Key takeaway: One of the best searching problems to learn step-by-step optimization using various approaches. In-place hashing solution is an intuitive problem-solving approach that uses the same input array to process values and generate correct output.

Let’s understand the problem

Given an array that includes positive and negative numbers, write a program to find the smallest missing positive integer.

Example 1

Input: X[] = [2, -9, 5, 11, 1, -10, 7], Output: 3

Explanation: Consecutive positive integers 1 and 2 are present in the array. So the first missing positive is 3.

Example 2

Input: X[] = [2, 3, -2, 1], Output: 4

Explanation: Consecutive positive integers 1, 2, and 3 are present in the array. So the first missing positive is 4.

Example 3

Input: X[] = [4, 6, 5, 3, 8], Output: 1

Explanation: All values are positive, but the first positive integer 1 is missing in the input. So the output is 1.

Discussed solution approaches

  • Brute force approach  using two nested loops
  • Using sorting and single scan
  •  Using a Hash Table
  • Using in-place hashing (an idea similar to counting sort)
  • Using the idea of partition and In-place Hashing

Brute force approach  using two nested loops

Solution Idea

The positive number starts from the value 1 on the number scale. If the first missing positive number is some number k, then all the positive numbers from 1 to k-1 will be present in the array. The critical question is: What would be the maximum possible value of missing positive if we have an array of size n? Think!

If the size of the array is n, then the maximum possible missing positive number would be n+1 i.e, the scenario when all numbers from 1 to n are present in the array. So basic approach would be to search all positive integers starting from 1 to n+1 linearly. If any positive integer is missing in the sequence, then we return that value as an output.

Solution Pseudocode

Time and space complexity analysis

We are running two nested loops where both loops will run n times in the worst-case scenario. Time complexity in the worst-case = O(n²), Space Complexity = O(1)

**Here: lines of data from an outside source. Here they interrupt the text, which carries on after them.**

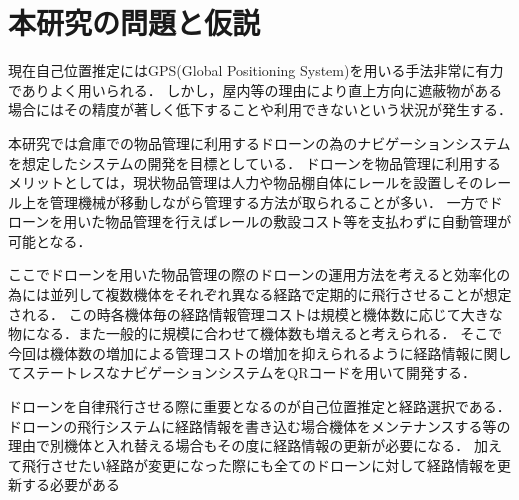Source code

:\section{本研究の問題と仮説}
現在自己位置推定にはGPS(Global Positioning System)を用いる手法非常に有力でありよく用いられる．
しかし，屋内等の理由により直上方向に遮蔽物がある場合にはその精度が著しく低下することや利用できないという状況が発生する．

本研究では倉庫での物品管理に利用するドローンの為のナビゲーションシステムを想定したシステムの開発を目標としている．
ドローンを物品管理に利用するメリットとしては，現状物品管理は人力や物品棚自体にレールを設置しそのレール上を管理機械が移動しながら管理する方法が取られることが多い．
一方でドローンを用いた物品管理を行えばレールの敷設コスト等を支払わずに自動管理が可能となる．

ここでドローンを用いた物品管理の際のドローンの運用方法を考えると効率化の為には並列して複数機体をそれぞれ異なる経路で定期的に飛行させることが想定される．
この時各機体毎の経路情報管理コストは規模と機体数に応じて大きな物になる．また一般的に規模に合わせて機体数も増えると考えられる．
そこで今回は機体数の増加による管理コストの増加を抑えられるように経路情報に関してステートレスなナビゲーションシステムをQRコードを用いて開発する．

ドローンを自律飛行させる際に重要となるのが自己位置推定と経路選択である．
ドローンの飛行システムに経路情報を書き込む場合機体をメンテナンスする等の理由で別機体と入れ替える場合もその度に経路情報の更新が必要になる．
加えて飛行させたい経路が変更になった際にも全てのドローンに対して経路情報を更新する必要がある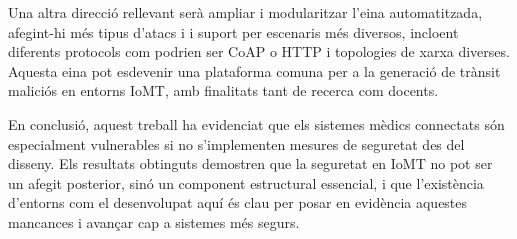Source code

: Una altra direcció rellevant serà ampliar i modularitzar l’eina automatitzada, afegint-hi més tipus d’atacs i i suport per escenaris més diversos, incloent diferents protocols com podrien ser CoAP o HTTP i topologies de xarxa diverses. Aquesta eina pot esdevenir una plataforma comuna per a la generació de trànsit maliciós en entorns IoMT, amb finalitats tant de recerca com docents.

En conclusió, aquest treball ha evidenciat que els sistemes mèdics connectats són especialment vulnerables si no s’implementen mesures de seguretat des del disseny. Els resultats obtinguts demostren que la seguretat en IoMT no pot ser un afegit posterior, sinó un component estructural essencial, i que l’existència d’entorns com el desenvolupat aquí és clau per posar en evidència aquestes mancances i avançar cap a sistemes més segurs.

Using sorting and single scan

Solution Idea and Steps

If we sort the input array, then all the positive numbers get lined up in increasing order, and we can linearly search to find the first missing positive integer. We can use efficient sorting algorithms like heap sort, merge sort, or quicksort to sort the input array. Suppose we are using in-place O(nlogn) sorting algorithm heap sort.

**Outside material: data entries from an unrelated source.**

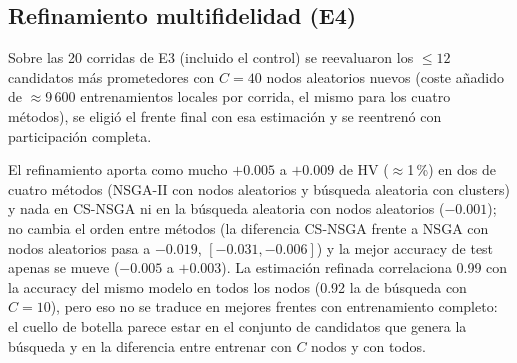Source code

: \documentclass[11pt,a4paper]{article}
\begin{document}
\subsection{Refinamiento multifidelidad (E4)}
Sobre las 20 corridas de E3 (incluido el control) se reevaluaron los $\le12$ candidatos más prometedores con $C=40$ nodos aleatorios nuevos (coste añadido de $\approx$9\,600 entrenamientos locales por corrida, el mismo para los cuatro métodos), se eligió el frente final con esa estimación y se reentrenó con participación completa.

El refinamiento aporta como mucho $+0.005$ a $+0.009$ de HV ($\approx$1\,\%) en dos de cuatro métodos (NSGA-II con nodos aleatorios y búsqueda aleatoria con clusters) y nada en CS-NSGA ni en la búsqueda aleatoria con nodos aleatorios ($-0.001$); no cambia el orden entre métodos (la diferencia CS-NSGA frente a NSGA con nodos aleatorios pasa a $-0.019$, $[-0.031,-0.006]$) y la mejor accuracy de test apenas se mueve ($-0.005$ a $+0.003$). La estimación refinada correlaciona 0.99 con la accuracy del mismo modelo en todos los nodos (0.92 la de búsqueda con $C=10$), pero eso no se traduce en mejores frentes con entrenamiento completo: el cuello de botella parece estar en el conjunto de candidatos que genera la búsqueda y en la diferencia entre entrenar con $C$ nodos y con todos.
\end{document}
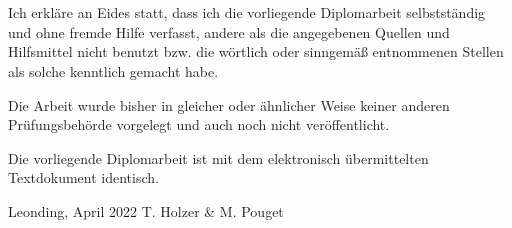 \thispagestyle{empty}
\vspace{3cm}
~ \\ \\
Ich erkläre an Eides statt, dass ich die vorliegende Diplomarbeit selbstständig und ohne fremde Hilfe verfasst, andere als die angegebenen Quellen und Hilfsmittel nicht benutzt bzw. die wörtlich oder sinngemäß entnommenen Stellen als solche kenntlich gemacht habe.

Die Arbeit wurde bisher in gleicher oder ähnlicher Weise keiner anderen Prüfungsbehörde vorgelegt und auch noch nicht veröffentlicht.

Die vorliegende Diplomarbeit ist mit dem elektronisch übermittelten Textdokument identisch.
\vspace{3cm}
\begin{tabbing}
Leonding, April 2022 \hspace{5cm} T. Holzer \& M. Pouget
\end{tabbing}
\vspace{10cm}
\newpage
\setcounter{page}{1}

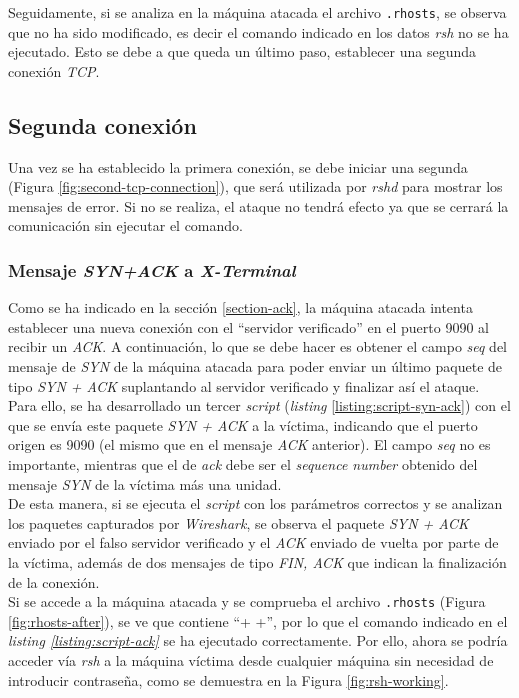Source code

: \documentclass{article}
\begin{document}
Seguidamente, si se analiza en la máquina atacada el archivo \texttt{.rhosts}, se observa que no ha sido modificado, es decir el comando indicado en los datos \textit{rsh} no se ha ejecutado. Esto se debe a que queda un último paso, establecer una segunda conexión \textit{TCP}.

\subsection{Segunda conexión}
\label{section-second-connect}

Una vez se ha establecido la primera conexión, se debe iniciar una segunda (Figura \ref{fig:second-tcp-connection}), que será utilizada por \textit{rshd} para mostrar los mensajes de error. Si no se realiza, el ataque no tendrá efecto ya que se cerrará la comunicación sin ejecutar el comando. \\

\subsubsection{Mensaje \textit{SYN+ACK} a \textit{X-Terminal}}

Como se ha indicado en la sección \ref{section-ack}, la máquina atacada intenta establecer una nueva conexión con el ``servidor verificado'' en el puerto 9090 al recibir un \textit{ACK}. A continuación, lo que se debe hacer es obtener el campo \textit{seq} del mensaje de \textit{SYN} de la máquina atacada para poder enviar un último paquete de tipo \textit{SYN + ACK} suplantando al servidor verificado y finalizar así el ataque.\\
Para ello, se ha desarrollado un tercer \textit{script} (\textit{listing} \ref{listing:script-syn-ack}) con el que se envía este paquete \textit{SYN + ACK} a la víctima, indicando que el puerto origen es 9090 (el mismo que en el mensaje \textit{ACK} anterior). El campo \textit{seq} no es importante, mientras que el de \textit{ack} debe ser el \textit{sequence number} obtenido del mensaje \textit{SYN} de la víctima más una unidad.\\

De esta manera, si se ejecuta el \textit{script} con los parámetros correctos y se analizan los paquetes capturados por \textit{Wireshark}, se observa el paquete \textit{SYN + ACK} enviado por el falso servidor verificado y el \textit{ACK} enviado de vuelta por parte de la víctima, además de dos mensajes de tipo \textit{FIN, ACK} que indican la finalización de la conexión. \\
Si se accede a la máquina atacada y se comprueba el archivo \texttt{.rhosts} (Figura \ref{fig:rhosts-after}), se ve que contiene ``+ +'', por lo que el comando indicado en el \textit{listing \ref{listing:script-ack}} se ha ejecutado correctamente. Por ello, ahora se podría acceder vía \textit{rsh} a la máquina víctima desde cualquier máquina sin necesidad de introducir contraseña, como se demuestra en la Figura \ref{fig:rsh-working}.
\end{document}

  1. We sort the array using heap sort.
  2. We skip the negative numbers and zero by running a loop. Starting from the first index, when we find X[i] < 1, we increment i by 1. By the end of this loop, the index i will be present at the first positive number.
  3. We run the next loop from j = i to n-1 to find the first missing positive number. Outside the loop, we also declare the variable missingPositive to track to the first missing positive. At the start, the missingPositive will be initialized with the smallest positive number i.e. 1.
  4. We start comparing the missingPositive with X[i]. If(missingPositive == X[i]), we move to the next positive number in the sequence by incrementing missingPositive by 1.
  5. We continue the above process until we find some value X[i] > missingPositive. In such a situation, the value stored in the variable missingPositive is the first missing positive. So we stop the loop and return missingPositive.

Solution Pseudocode

Time and space complexity analysis

Time complexity = Time complexity of sorting + Linear scan for finding the first missing positive = O(nlogn) + O(n) = O(nlogn). Space complexity = O(1) (Think!)

Using a hash table

Solution Idea

This is a searching problem where we need to look for positive integers starting from 1 to n + 1. To improve the time complexity further, we can use a hash table instead of a linear search to enhance the searching efficiency. The hash table performs searching and insertion efficiently in the O(1) average.

Solution Steps

  • Create a hash table H of size n.
  • Run a loop from i = 0 to n - 1 and insert all elements in the hash table H. 
  • Now run a loop from i = 1 to n + 1 to search all the possible positive numbers from 1 to n + 1 in the hash table H.
  • If any positive integer i is not present in H, we return i. Otherwise, we move to the next iteration.

Solution Pseudocode

Time and space complexity analysis

Time complexity = Inserting n elements in hash table + Searching n elements in hash table = O(n) + O(n) = O(n). Space complexity = O(n), for the hash table of size n.

Using In-place hashing: The idea similar to counting sort

Solution Idea and Steps

Now the critical question is: can we solve this problem in place? Let’s think!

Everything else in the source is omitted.